[Data excerpts]
====

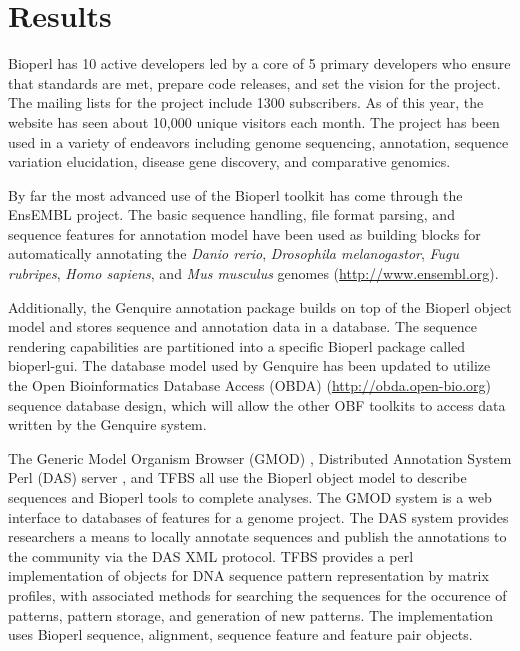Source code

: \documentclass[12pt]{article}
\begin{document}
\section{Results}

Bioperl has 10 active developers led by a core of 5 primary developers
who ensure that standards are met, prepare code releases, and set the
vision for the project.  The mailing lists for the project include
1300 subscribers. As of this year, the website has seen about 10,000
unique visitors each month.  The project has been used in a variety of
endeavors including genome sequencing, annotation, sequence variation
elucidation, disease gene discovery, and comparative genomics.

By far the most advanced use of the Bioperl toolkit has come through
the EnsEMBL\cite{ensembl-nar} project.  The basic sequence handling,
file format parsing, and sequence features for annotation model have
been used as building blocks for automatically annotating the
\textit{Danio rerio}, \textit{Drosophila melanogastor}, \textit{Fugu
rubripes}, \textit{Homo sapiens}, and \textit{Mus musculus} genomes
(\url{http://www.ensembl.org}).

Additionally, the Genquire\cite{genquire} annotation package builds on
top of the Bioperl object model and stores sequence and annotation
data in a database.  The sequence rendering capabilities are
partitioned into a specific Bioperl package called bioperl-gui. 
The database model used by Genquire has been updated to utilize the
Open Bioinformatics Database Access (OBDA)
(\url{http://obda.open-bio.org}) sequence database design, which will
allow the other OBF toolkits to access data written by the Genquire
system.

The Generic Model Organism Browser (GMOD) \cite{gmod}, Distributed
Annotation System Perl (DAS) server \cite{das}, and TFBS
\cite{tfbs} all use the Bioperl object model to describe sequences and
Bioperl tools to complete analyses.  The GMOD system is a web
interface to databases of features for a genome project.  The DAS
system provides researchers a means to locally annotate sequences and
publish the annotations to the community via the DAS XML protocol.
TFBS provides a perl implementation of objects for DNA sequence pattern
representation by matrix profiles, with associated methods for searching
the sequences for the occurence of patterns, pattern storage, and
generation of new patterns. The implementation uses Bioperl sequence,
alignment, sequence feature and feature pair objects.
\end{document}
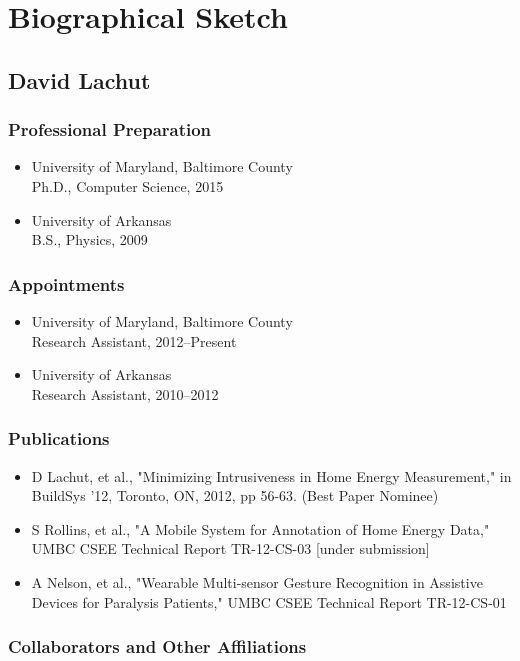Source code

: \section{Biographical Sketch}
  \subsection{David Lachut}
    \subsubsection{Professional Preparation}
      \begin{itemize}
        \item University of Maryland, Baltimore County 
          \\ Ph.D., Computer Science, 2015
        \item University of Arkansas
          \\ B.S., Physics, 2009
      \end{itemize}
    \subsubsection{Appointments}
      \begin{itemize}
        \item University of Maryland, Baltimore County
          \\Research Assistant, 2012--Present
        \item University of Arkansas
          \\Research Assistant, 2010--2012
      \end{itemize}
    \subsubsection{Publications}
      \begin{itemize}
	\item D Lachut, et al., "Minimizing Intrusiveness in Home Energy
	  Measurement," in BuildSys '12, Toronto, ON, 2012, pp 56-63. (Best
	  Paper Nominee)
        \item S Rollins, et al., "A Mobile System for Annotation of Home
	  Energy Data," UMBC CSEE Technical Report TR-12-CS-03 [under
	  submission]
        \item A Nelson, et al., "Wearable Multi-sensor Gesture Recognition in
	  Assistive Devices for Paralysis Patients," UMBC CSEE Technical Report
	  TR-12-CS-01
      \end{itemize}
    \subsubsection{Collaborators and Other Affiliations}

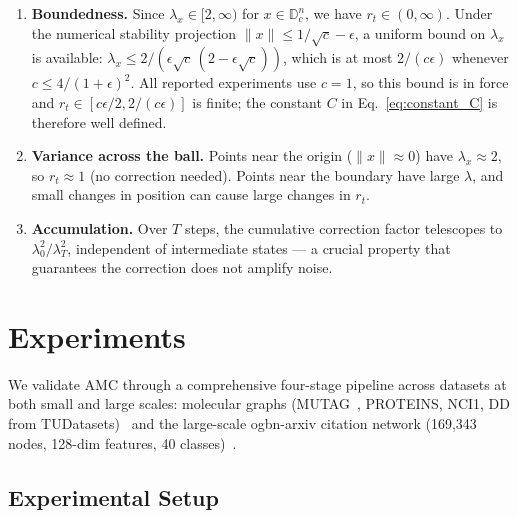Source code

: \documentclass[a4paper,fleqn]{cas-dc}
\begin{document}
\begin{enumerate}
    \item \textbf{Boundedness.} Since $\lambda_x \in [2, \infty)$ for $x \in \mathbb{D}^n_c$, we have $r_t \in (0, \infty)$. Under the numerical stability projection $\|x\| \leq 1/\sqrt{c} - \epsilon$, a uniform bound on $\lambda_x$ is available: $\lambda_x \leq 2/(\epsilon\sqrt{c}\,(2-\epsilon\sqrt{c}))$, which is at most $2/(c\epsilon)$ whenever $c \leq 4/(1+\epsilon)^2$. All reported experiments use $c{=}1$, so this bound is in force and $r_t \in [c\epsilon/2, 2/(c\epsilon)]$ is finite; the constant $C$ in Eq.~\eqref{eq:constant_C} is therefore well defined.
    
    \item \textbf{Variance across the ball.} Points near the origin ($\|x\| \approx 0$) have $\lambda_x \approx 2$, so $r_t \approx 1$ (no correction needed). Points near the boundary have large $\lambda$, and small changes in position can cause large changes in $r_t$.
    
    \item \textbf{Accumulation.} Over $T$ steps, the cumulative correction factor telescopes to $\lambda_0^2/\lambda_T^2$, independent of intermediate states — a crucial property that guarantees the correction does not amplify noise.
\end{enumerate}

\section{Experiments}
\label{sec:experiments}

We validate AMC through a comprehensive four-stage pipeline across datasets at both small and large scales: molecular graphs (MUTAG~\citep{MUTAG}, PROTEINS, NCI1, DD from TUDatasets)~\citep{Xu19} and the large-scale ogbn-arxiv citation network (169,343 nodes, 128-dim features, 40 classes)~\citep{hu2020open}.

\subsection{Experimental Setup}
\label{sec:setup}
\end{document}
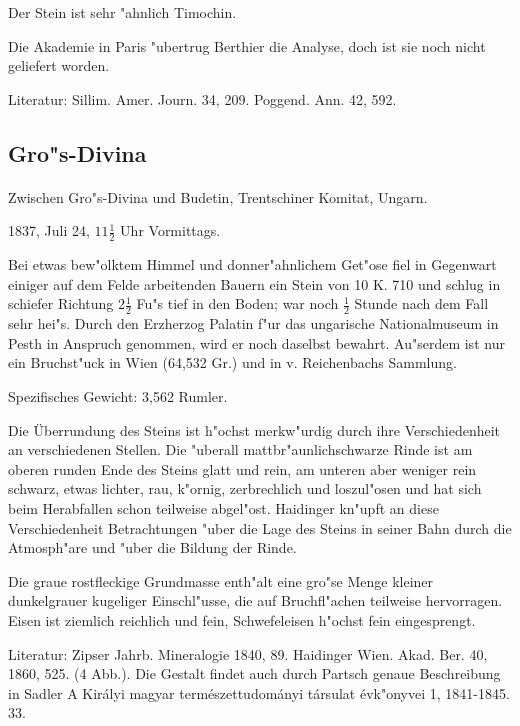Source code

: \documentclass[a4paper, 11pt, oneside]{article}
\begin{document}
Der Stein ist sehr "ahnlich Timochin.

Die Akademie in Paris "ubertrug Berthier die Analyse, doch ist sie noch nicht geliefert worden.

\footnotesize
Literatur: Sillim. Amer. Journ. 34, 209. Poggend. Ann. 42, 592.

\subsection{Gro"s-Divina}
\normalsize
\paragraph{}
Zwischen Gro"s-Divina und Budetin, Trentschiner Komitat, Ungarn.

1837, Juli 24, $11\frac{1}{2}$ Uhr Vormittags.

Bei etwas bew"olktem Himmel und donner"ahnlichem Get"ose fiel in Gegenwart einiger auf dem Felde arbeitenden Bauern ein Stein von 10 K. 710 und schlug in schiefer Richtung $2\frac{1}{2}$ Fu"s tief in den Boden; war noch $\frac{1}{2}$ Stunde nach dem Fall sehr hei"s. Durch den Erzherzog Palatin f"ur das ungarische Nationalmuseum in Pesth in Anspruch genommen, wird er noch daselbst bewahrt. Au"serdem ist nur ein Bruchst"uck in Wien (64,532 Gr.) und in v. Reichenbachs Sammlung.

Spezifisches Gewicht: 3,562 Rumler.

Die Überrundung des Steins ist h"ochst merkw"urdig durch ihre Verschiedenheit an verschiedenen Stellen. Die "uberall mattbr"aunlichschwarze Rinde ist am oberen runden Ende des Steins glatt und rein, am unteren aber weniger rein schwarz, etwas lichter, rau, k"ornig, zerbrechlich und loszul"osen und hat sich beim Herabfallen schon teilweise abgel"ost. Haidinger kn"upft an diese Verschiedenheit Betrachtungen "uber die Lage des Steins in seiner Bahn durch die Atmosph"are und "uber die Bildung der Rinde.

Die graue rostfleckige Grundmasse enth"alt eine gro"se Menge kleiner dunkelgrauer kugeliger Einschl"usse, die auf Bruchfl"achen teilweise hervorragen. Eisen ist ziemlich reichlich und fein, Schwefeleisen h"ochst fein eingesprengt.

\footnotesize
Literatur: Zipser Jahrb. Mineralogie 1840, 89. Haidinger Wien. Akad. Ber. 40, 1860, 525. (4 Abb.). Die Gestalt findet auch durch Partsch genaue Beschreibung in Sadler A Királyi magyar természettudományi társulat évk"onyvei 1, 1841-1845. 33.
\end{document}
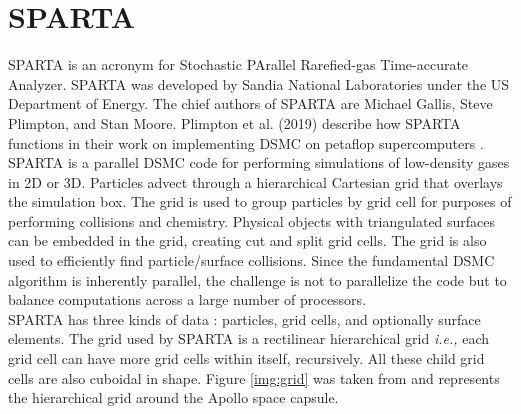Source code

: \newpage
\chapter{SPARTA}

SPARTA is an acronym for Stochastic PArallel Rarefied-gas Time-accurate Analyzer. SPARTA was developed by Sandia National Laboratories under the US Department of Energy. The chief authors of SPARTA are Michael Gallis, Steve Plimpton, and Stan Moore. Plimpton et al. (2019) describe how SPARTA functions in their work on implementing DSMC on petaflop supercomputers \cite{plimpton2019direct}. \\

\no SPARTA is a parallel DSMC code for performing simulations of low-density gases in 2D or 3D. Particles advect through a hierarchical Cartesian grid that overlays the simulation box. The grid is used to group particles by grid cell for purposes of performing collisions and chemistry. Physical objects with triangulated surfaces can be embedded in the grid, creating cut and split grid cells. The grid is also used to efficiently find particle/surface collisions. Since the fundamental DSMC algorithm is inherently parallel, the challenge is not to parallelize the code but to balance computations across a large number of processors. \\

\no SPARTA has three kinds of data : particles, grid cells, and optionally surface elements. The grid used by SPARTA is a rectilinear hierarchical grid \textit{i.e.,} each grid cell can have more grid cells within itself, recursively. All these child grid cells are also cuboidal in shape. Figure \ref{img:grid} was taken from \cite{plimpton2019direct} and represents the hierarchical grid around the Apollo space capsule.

====

• _What you should do_
The answer should be all lines from the entries above that hold the word "University".

• _Solution below_
        \item University of Maryland, Baltimore County 
        \item University of Arkansas
        \item University of Maryland, Baltimore County
        \item University of Arkansas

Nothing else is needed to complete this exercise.